Show each line of the records in which the word "building" occurs.

════════════════

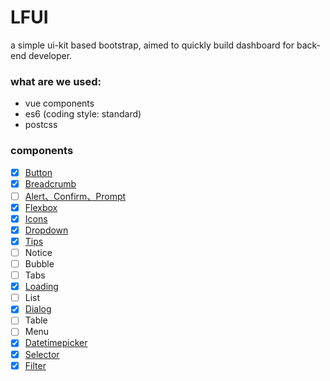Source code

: # LFUI
 a simple ui-kit based bootstrap, aimed to quickly build dashboard  for back-end developer.

### what are we used:

- vue components
- es6 (coding style: standard)
- postcss


### components

- [x] [Button](https://github.com/terranc/LFUI/wiki/Button-&&-ButtonGroup)
- [x] [Breadcrumb](https://github.com/terranc/LFUI/wiki/Breadcrumb)
- [ ] [Alert、Confirm、Prompt](https://github.com/terranc/LFUI/wiki/Alert-&-Confirm-&-Prompt)
- [x] [Flexbox](https://github.com/terranc/LFUI/wiki/Flexbox)
- [x] [Icons](https://github.com/terranc/LFUI/wiki/Icons)
- [x] [Dropdown](https://github.com/terranc/LFUI/wiki/Button-&-ButtonGroup-&-Dropdown)
- [x] [Tips](https://github.com/terranc/LFUI/wiki/Tips)
- [ ] Notice
- [ ] Bubble
- [ ] Tabs
- [x] [Loading](https://github.com/terranc/LFUI/wiki/Loading)
- [ ] List
- [x] [Dialog](https://github.com/terranc/LFUI/wiki/Dialog)
- [ ] Table
- [ ] Menu
- [x] [Datetimepicker](https://github.com/terranc/LFUI/wiki/Datetimepicker)
- [x] [Selector](https://github.com/terranc/LFUI/wiki/Selector)
- [x] [Filter](https://github.com/terranc/LFUI/wiki/Filter)

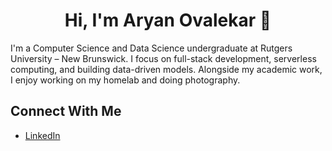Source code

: <h1 align="center">Hi, I'm Aryan Ovalekar 👋</h1>

I'm a Computer Science and Data Science undergraduate at Rutgers University – New Brunswick. I focus on full-stack development, serverless computing, and building data-driven models. Alongside my academic work, I enjoy working on my homelab and doing photography.  

## Connect With Me
- [LinkedIn](https://www.linkedin.com/in/aryanovalekar/)

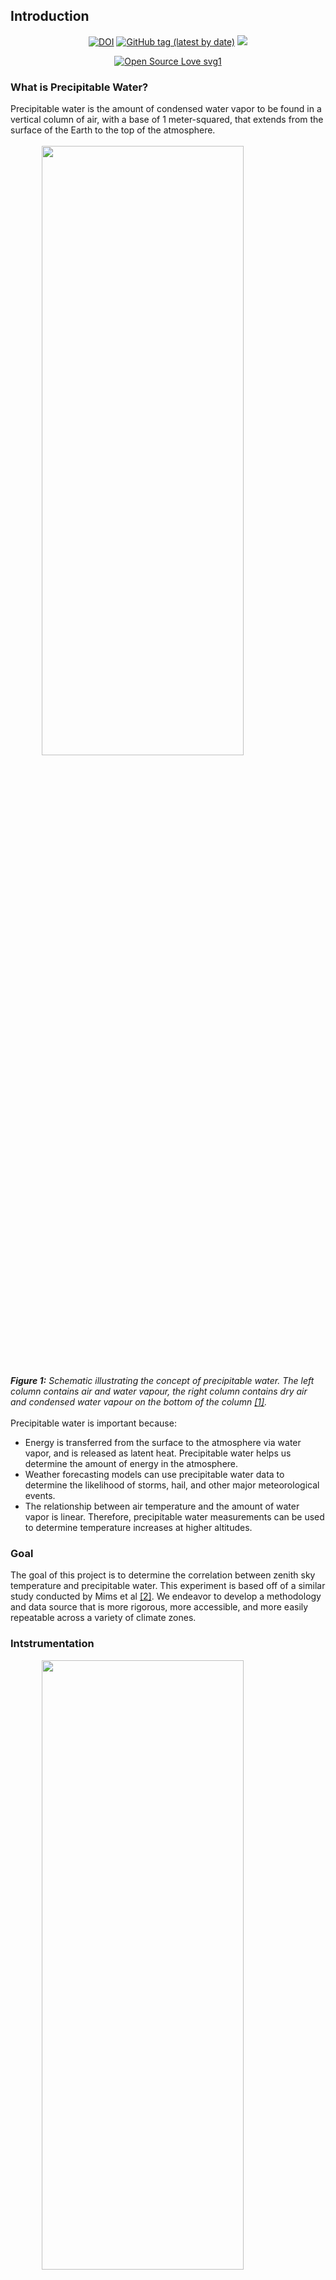 <a id="top"></a>
<div>
    <div class="collapsible">
        <div class="collapsible-header">
                <h2>Introduction</h2>
        </div>
        <div class="panel">
            <p style="text-align: center">
            <a href="https://zenodo.org/badge/latestdoi/178975498"><img src="https://zenodo.org/badge/178975498.svg" alt="DOI"></a>
            <a href="https://github.com/physicsgoddess1972/Precipitable-Water-Model/releases/tag/v2.0"><img alt="GitHub tag (latest by date)" src="https://img.shields.io/github/v/tag/physicsgoddess1972/Precipitable-Water-Model?label=PMAT"></a>
            <a href="https://github.com/physicsgoddess1972/Precipitable-Water-Model/pkgs/container/pmat"><img src="https://img.shields.io/github/workflow/status/physicsgoddess1972/Precipitable-Water-Model/publish/deployment?label=Docker%20Build%20Status"></a>
		<p style="text-align: center"><a href="https://github.com/ellerbrock/open-source-badges/"><img src="https://badges.frapsoft.com/os/v1/open-source.svg?v=103" alt="Open Source Love svg1"></a></p>
            <h3>What is Precipitable Water?</h3>
            Precipitable water is the amount of condensed water vapor to be found in a vertical column of air, with a base of 1 meter-squared, that
            extends from the surface of the Earth to the top of the atmosphere.
            <br><br>
            <img src="https://i.ibb.co/3FF6wTC/tpw-image5.png" width=80% height=50% style="display: block; margin-left: auto; margin-right: auto"/>    
            <br>
            <i><b>Figure 1:</b> Schematic illustrating the concept of precipitable water. The left column contains air and water vapour,
                the right column contains dry air and condensed water vapour on the bottom of the column <a href="#references">[1]</a>.
            </i>
            <br><br>
            Precipitable water is important because:
            <ul>
                <li> Energy is transferred from the surface to the atmosphere via water vapor, and is released as latent heat. Precipitable water helps
             us determine the amount of energy in the atmosphere. </li>
                <li> Weather forecasting models can use precipitable water data to determine the likelihood of storms, hail, and other major meteorological
                events. </li>
                <li> The relationship between air temperature and the amount of water vapor is linear. Therefore, precipitable water measurements can be
                used to determine temperature increases at higher altitudes.
            </ul>
            <h3>Goal</h3>
            The goal of this project is to determine the correlation between
            zenith sky temperature and precipitable water. This experiment
            is based off of a similar study conducted by Mims et al <a href="#references">[2]</a>.
            We endeavor to develop a methodology and data
            source that is more rigorous, more accessible, and more easily repeatable across a variety of climate zones.
            <h3>Intstrumentation</h3>
            <img src="https://i.ibb.co/s2qTzgy/thermometers.jpg" width=80% height=50% style="display: block; margin-left: auto; margin-right: auto">
            <br>
            This experiment used three infrared sensors <i>(from left to right)</i>:
            <ol>
                <li>1610 TE</li>
                <li>FLIR i3</li>
                <li>AMES</li>
            </ol>
            The purpose of these sensors is to measure the thermal energy of a
            given area in the atmosphere. The area is determined by the Distance to
            Spot ratio.
            <br /><br />
            When using the model for your analysis, take the time to fully complete the
            <code>instruments.yml</code>
            file with the appropriate information. This will assure that the data
            properly corresponds to the labels of the sensors. If there is an entry
            that you are unable to fill, please use NA as a filler. More information
            regarding the different columns of the <code>instruments.yml</code> will
            be discussed in the Data Format section of this documentation page.
        </div>
    </div>
</div>
<div id="pmat">
    <div class="collapsible">
        <div class="collapsible-header">
            <h2 id="what-is-pmat">What is PMAT?</h2>
        </div>
        <div class="panel">
            The Precipitable-water Model Analysis Tool (PMAT) is a computational utility that is used to analyze the data collected from this project to understand the relationship between the zenith sky temperature and precipitable water in the atmosphere. PMAT has 4 different modules that work together to present data.
            <br><br>
            The first is the <b>Deployment Module </b>. This is utilized to create and organize GitHub branches for users and also allows for semi-automated implementation of data collected by the public into the analysis workflow.
            <br><br>
            The second is the <b>Data Extraction Module</b>, this module imports data from MesoWest and the University of Wyoming UpperAir Databases. This part relies on the information in the <code>import.conf</code> file and the accompanying <a href="https://pw-map-dash.uc.r.appspot.com">Import Configuration Dashboard</a> which is currently under development.  
            <br><br>
            The third module is the main program to run the analysis, the <b>Data Analysis Module</b>. Here the all of the data is presented and the regression analysis between precipitable water and zenith sky temperature is conducted.
            <br><br>
            The final module is the <b>Classical Support Vector Machine Module</b>. Currently there are two versions of this module under development, but the goal is to utilize machine learning to classify the data collected into either overcast or clear sky labels. More information on this module can be accessed through the <a href="https://physicsgoddess1972.github.io/Precipitable-Water-Model/machine_learning.html">Macine Learning documentation page</a>
        </div>
    </div>
</div>

<div id="methods">
<div class="collapsible">
<div class="collapsible-header">
	<h2 id="methodology">Methodology</h2>
</div>
<div class="panel">
<div class="data-format">
    <h3>Setting Guidelines</h3>
<table class="usage">
<tbody>
<tr style="border: 0px;">
	<td><span class="numbered">1</span></td>
	<td>Determine the scope of project and reporting frequency</td>
</tr>
<tr>
	<td><span class="numbered">2</span></td>
	<td>Identify the closest MesoWest and wyoming sites to your area. Utilize our <a href="">Import Configuration Dashboard</a> for this step.</td>
</tr>
<tr>
	<td><span class="numbered">3</span></td>
	<td>Determine daily measurement site and time, to ensure consistent measurements happen.</td>
</tr>
<tr style="border: 0px;">
	<td><span class="numbered">4</span></td>
	<td>Decide on different infrared thermometers to take measurements with</td>
</tr>
</tbody>
</table>
<h3>Experimental Procedure</h3>
<table class="usage">
<tbody>
<tr style="border: 0px;">
	<td><span class="numbered">1</span></td>
	<td>
		At the same location and time take both ground and zenith sky temperature readings with the thermometers <i>(Ensure that the sun is not directly above when taking your readings)</i>
	</td>
</tr>
<tr>
	<td><span class="numbered">2</span></td>
	<td>
    Record the ground and zenith sky temperature for each thermometer
    <br />
    <i>(If the zenith sky reading is obstructed by cloud cover, record the condition as overcast. Otherwise record the condition as clear sky)</i>
    <br />
    <i>(Do not leave blanks in your dataset. Any value that is not available needs to be marked as -Inf or NaN)</i>
	</td>
</tr>
<tr>
	<td><span class="numbered">3</span></td>
	<td>Retrieve precipitable water readings and add them to your dataset</td>
</tr>
</tbody>
</table>
<h3>Data Analysis</h3>
To complete the data analysis look at the <a href="https://physicsgoddess1972.github.io/Precipitable-Water-Model/deployment.html">procedures for PMAT deployment</a> and follow the steps tht best fit your needs.
</div></div></div></div>

<div id="data">
<div class="collapsible">
<a href="#data-format">
	<div class="collapsible-header">
		<h2>Data Format</h2>
	</div>
</a>
<div class="panel">
<div class="data-format">
Using pattern identification, the data format is flexible with few strict requirements.
Here are some examples of valid datasets:
<br />
<a href="https://github.com/physicsgoddess1972/Precipitable-Water-Model/blob/master/data/example/example1.csv" target="_blank">Dataset 1</a>
<br />
<a href="https://github.com/physicsgoddess1972/Precipitable-Water-Model/blob/master/data/example/example2.csv" target="_blank">Dataset 2</a>
<br />
<a href="https://github.com/physicsgoddess1972/Precipitable-Water-Model/blob/master/data/example/example1.csv" target="_blank">Dataset 3</a>
<br /><br />
It should be noted that the columns do not have to be in any set order, with one small caveat, the model pulls the data from columns with headers containing specific words or phrases. The caveat is with regards to Ground and Sky temperature readings. The temperature measurements must go in consecutive order by sensor as determined by <code>instruments.yml</code>.
<br /><br />
For example, if the order of the sensors in <code>instruments.yml</code> is 1610 TE, FLIR i3, and then AMES 1. Then the order of the ground and sky temperature measurements in the dataset should be: 1610 TE, FLIR i3, and then AMES 1. <i>(As seen in Dataset 2)</i>
<h3>Column Headers for Dataset</h3>
<table>
	<tbody>
		<tr>
			<td><b>Data Type</b></td>
			<td><b>Header</b></td>
			<td><b>Format</b></td>
		</tr>
		<tr>
			<td><b>Date</b></td>
			<td>Date</td>
			<td><code>MM/DD/YYYY</code></td>
		</tr>
		<tr>
			<td><b>Time</b></td>
			<td>Time</td>
			<td><code>HH:MM</code></td>
		</tr>
		<tr>
			<td><b>Condition</b></td>
			<td>Condition</td>
			<td>clear sky / overcast</td>
		</tr>
		<tr>
			<td><b>Sky Temperature</b></td>
			<td>Sensor Name<sup>\*</sup> (Sky)</td>
			<td>Number</td>
		</tr>
		<tr>
			<td><b>Ground Temperature</b></td>
			<td>Sensor Name<sup>\*</sup> (Ground)</td>
			<td>Number</td>
		</tr>
	</tbody>
</table>
<sup>\*</sup>This should be consistent with what the sensor is labeled as in <code>instruments.yml</code>
<h3>Format of <code>instruments.yml</code></h3>
The purpose of this file is to get all of the information on the sensors organized in one place. This file has a total
of six fields for each sensor. The format will look like the following snippet. Additional sensors can be added by creating a new set of fields underneath the existing information. <a href="https://raw.githubusercontent.com/physicsgoddess1972/Precipitable-Water-Model/pmat-socorro-nm/data/instruments.yml">here is an example</a>.
<pre>
<code>
- sensor:
    name:
    error:
    color:
    ratio:
    poster:
    range:
</code>
</pre>

<li>The first entry is used for designating the Sensor. If there is more than one sensor of the same type than use a underbar and the number. For example, if there are two sensors called AMES, then the you would type in `AMES_1` and `AMES_2`. </li>

<li>The second entry is the error of the sensor in units of Celsius. If an error cannot be recorded use `null`. </li>

<li>The third entry is the color code, this is a hexidecimal color that will be used in sensor specific plots. An example is of an input is `FF00FF`. </li>
<li>The fourth entry is the Distance ratio of the sensor, this is often recorded in the manual or on the packaging. In the file record the ratio in the format `a to b` with `a` and `b` corresponding to the numbers for the sensor.</li>
<li>The fifth entry is a `true` or `false` input that will decide whether or not to include the sensor in the poster plots</li>
<li>The last entry is for the temperature range in Celsius. This will look something like `a ~ b` with `a` representative of the lowest temperature and `b` being the larger temperature</li>
<h3>Important Note for Missing Data</h3>
If you have a sensor that did not take measurements for a period of time, for whatever reason, use `-Inf` as the measurement for that day. For example, if the battery of AMES 1 died for two days the ground and sky measurement for those days would be `-Inf`.
</div></div></div></div>

<div id="contrib">
<div class="collapsible">
<div class="collapsible-header">
<h2>Contributing to the Research</h2>
</div>
<div class="panel">
If you would like to contribute to this project, visit our <a href="./contrib.html">contribution page</a>.
</div></div></div>

<div id="next">
<div class="collapsible">
<div class="collapsible-header">
<h2>Next Steps</h2>
</div>
<div class="panel">
The future development of this project with regards to the data collection include a machine learning approach to determining weather condition <i>(Clear sky/Overcast)</i>. We are also in the process of developing a method of automating the temperature measurement process using an Arduino-Raspberry Pi network.
</div></div></div>

<div id="resource">
<div class="collapsible">
<div class="collapsible-header">
    <h2>Resources</h2>
</div>
<div class="panel">
    <ul>
        <li><a href="http://weather.uwyo.edu/upperair/sounding.html" target="_blank">Wyoming Sounding Data</a></li>
    </ul>
</div></div></div>

<div id="references">
<div class="collapsible">
<div class="collapsible-header">
    <h2>References</h2>
</div>
<div class="panel">
[1] Mária, P. (n.d.). Product Tutorial on TPW Content Products.
<br /><br />
[2] Forrest M. Mims, Lin Hardtung Chambers, and David R. Brooks.  Measuring total column water vapor by pointing an infrared thermometer at the sky.<i>Bulletin of the American Meteorological Society</i>, 92(10):1311-1320, 2011.
</div></div></div>
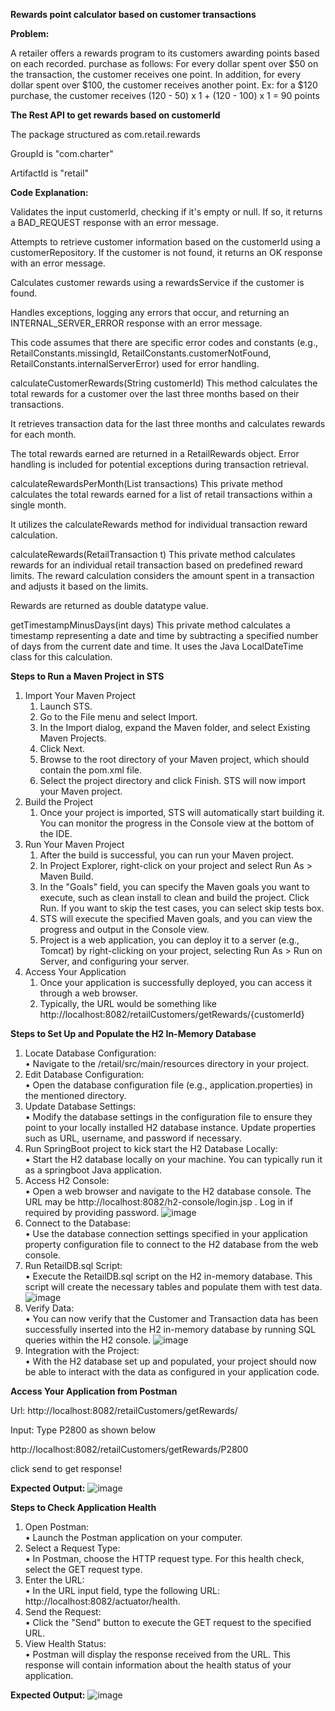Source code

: 
**﻿Rewards point calculator based on customer transactions**

**Problem:**

A retailer offers a rewards program to its customers awarding points based on each recorded.
purchase as follows:
For every dollar spent over $50 on the transaction, the customer receives one point.
In addition, for every dollar spent over $100, the customer receives another point.
Ex: for a $120 purchase, the customer receives
(120 - 50) x 1 + (120 - 100) x 1 = 90 points

**The Rest API to get rewards based on customerId**

The package structured as com.retail.rewards

GroupId is "com.charter"

ArtifactId is "retail"

**Code Explanation:**

Validates the input customerId, checking if it's empty or null. If so, it returns a BAD_REQUEST response with an error message.

Attempts to retrieve customer information based on the customerId using a customerRepository. If the customer is not found, it returns an OK response with an error message.

Calculates customer rewards using a rewardsService if the customer is found.

Handles exceptions, logging any errors that occur, and returning an INTERNAL_SERVER_ERROR response with an error message.

This code assumes that there are specific error codes and constants (e.g., RetailConstants.missingId, RetailConstants.customerNotFound, RetailConstants.internalServerError) used for error handling.

calculateCustomerRewards(String customerId)
This method calculates the total rewards for a customer over the last three months based on their transactions.

It retrieves transaction data for the last three months and calculates rewards for each month.

The total rewards earned are returned in a RetailRewards object.
Error handling is included for potential exceptions during transaction retrieval.

calculateRewardsPerMonth(List<RetailTransaction> transactions)
This private method calculates the total rewards earned for a list of retail transactions within a single month.

It utilizes the calculateRewards method for individual transaction reward calculation.

calculateRewards(RetailTransaction t)
This private method calculates rewards for an individual retail transaction based on predefined reward limits.
The reward calculation considers the amount spent in a transaction and adjusts it based on the limits.

Rewards are returned as double datatype value.

getTimestampMinusDays(int days)
This private method calculates a timestamp representing a date and time by subtracting a specified number of days from the current date and time.
It uses the Java LocalDateTime class for this calculation.

**Steps to Run a Maven Project in STS**

1. Import Your Maven Project
    1. Launch STS.
    2. Go to the File menu and select Import.
    3. In the Import dialog, expand the Maven folder, and select Existing Maven Projects.
    4. Click Next.
    5. Browse to the root directory of your Maven project, which should contain the pom.xml file.
    6. Select the project directory and click Finish. STS will now import your Maven project.
2. Build the Project
    1. Once your project is imported, STS will automatically start building it. You can monitor the progress in the Console view at the bottom of the IDE.
3. Run Your Maven Project
    1. After the build is successful, you can run your Maven project.
    2. In Project Explorer, right-click on your project and select Run As > Maven Build.
    3. In the "Goals" field, you can specify the Maven goals you want to execute, such as clean install to clean and build the project. Click Run. If you want to skip the test cases, you can select skip tests box.
    4. STS will execute the specified Maven goals, and you can view the progress and output in the Console view.
    5. Project is a web application, you can deploy it to a server (e.g., Tomcat) by right-clicking on your project, selecting Run As > Run on Server, and configuring your server.
4. Access Your Application
    1. Once your application is successfully deployed, you can access it through a web browser. <br />
    2. Typically, the URL would be something like http://localhost:8082/retailCustomers/getRewards/{customerId}

**Steps to Set Up and Populate the H2 In-Memory Database**

1. Locate Database Configuration: <br />
• Navigate to the /retail/src/main/resources directory in your project.
2. Edit Database Configuration: <br />
• Open the database configuration file (e.g., application.properties) in the mentioned directory.
3. Update Database Settings: <br />
• Modify the database settings in the configuration file to ensure they point to your locally installed H2 database instance. Update properties such as URL, username, and password if necessary.
4. Run SpringBoot project to kick start the H2 Database Locally: <br />
• Start the H2 database locally on your machine. You can typically run it as a springboot Java application.
5. Access H2 Console: <br />
• Open a web browser and navigate to the H2 database console. The URL may be http://localhost:8082/h2-console/login.jsp . Log in if required by providing password.
![image](https://github.com/azizabdul0317/RetailRewardsProgram/assets/147212983/59ae2ac1-fb6a-4aab-9573-3c75def017dd)
6. Connect to the Database: <br />
• Use the database connection settings specified in your application property configuration file to connect to the H2 database from the web console.
7. Run RetailDB.sql Script: <br />
• Execute the RetailDB.sql script on the H2 in-memory database. This script will create the necessary tables and populate them with test data.
![image](https://github.com/azizabdul0317/RetailRewardsProgram/assets/147212983/2edc16d3-55d7-4384-8cf3-bfb663d0a246)
7. Verify Data: <br />
• You can now verify that the Customer and Transaction data has been successfully inserted into the H2 in-memory database by running SQL queries within the H2 console.
![image](https://github.com/azizabdul0317/RetailRewardsProgram/assets/147212983/167c2324-c17d-4289-8652-d8894256d697)
9. Integration with the Project: <br />
• With the H2 database set up and populated, your project should now be able to interact with the data as configured in your application code.

**Access Your Application from Postman**

Url: http://localhost:8082/retailCustomers/getRewards/

Input: Type P2800 as shown below

http://localhost:8082/retailCustomers/getRewards/P2800

click send to get response!

**Expected Output:**
![image](https://github.com/azizabdul0317/RetailRewardsProgram/assets/147212983/8991a717-0a53-4aec-85be-8306edb124a8)

**Steps to Check Application Health**
1. Open Postman: <br />
• Launch the Postman application on your computer.
2. Select a Request Type: <br />
• In Postman, choose the HTTP request type. For this health check, select the GET request type.
3. Enter the URL: <br />
• In the URL input field, type the following URL: http://localhost:8082/actuator/health.
4. Send the Request: <br />
• Click the "Send" button to execute the GET request to the specified URL.
5. View Health Status: <br />
• Postman will display the response received from the URL. This response will contain information about the health status of your application.

**Expected Output:**
![image](https://github.com/azizabdul0317/RetailRewardsProgram/assets/147212983/10c4b2c5-4bfa-4a21-bc10-1e87f0a26d33)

════════════════

- _Answer section_:
I'm a Computer Science and Data Science undergraduate at Rutgers University – New Brunswick. I focus on full-stack development, serverless computing, and building data-driven models. Alongside my academic work, I enjoy working on my homelab and doing photography.  
    1. Once your project is imported, STS will automatically start building it. You can monitor the progress in the Console view at the bottom of the IDE.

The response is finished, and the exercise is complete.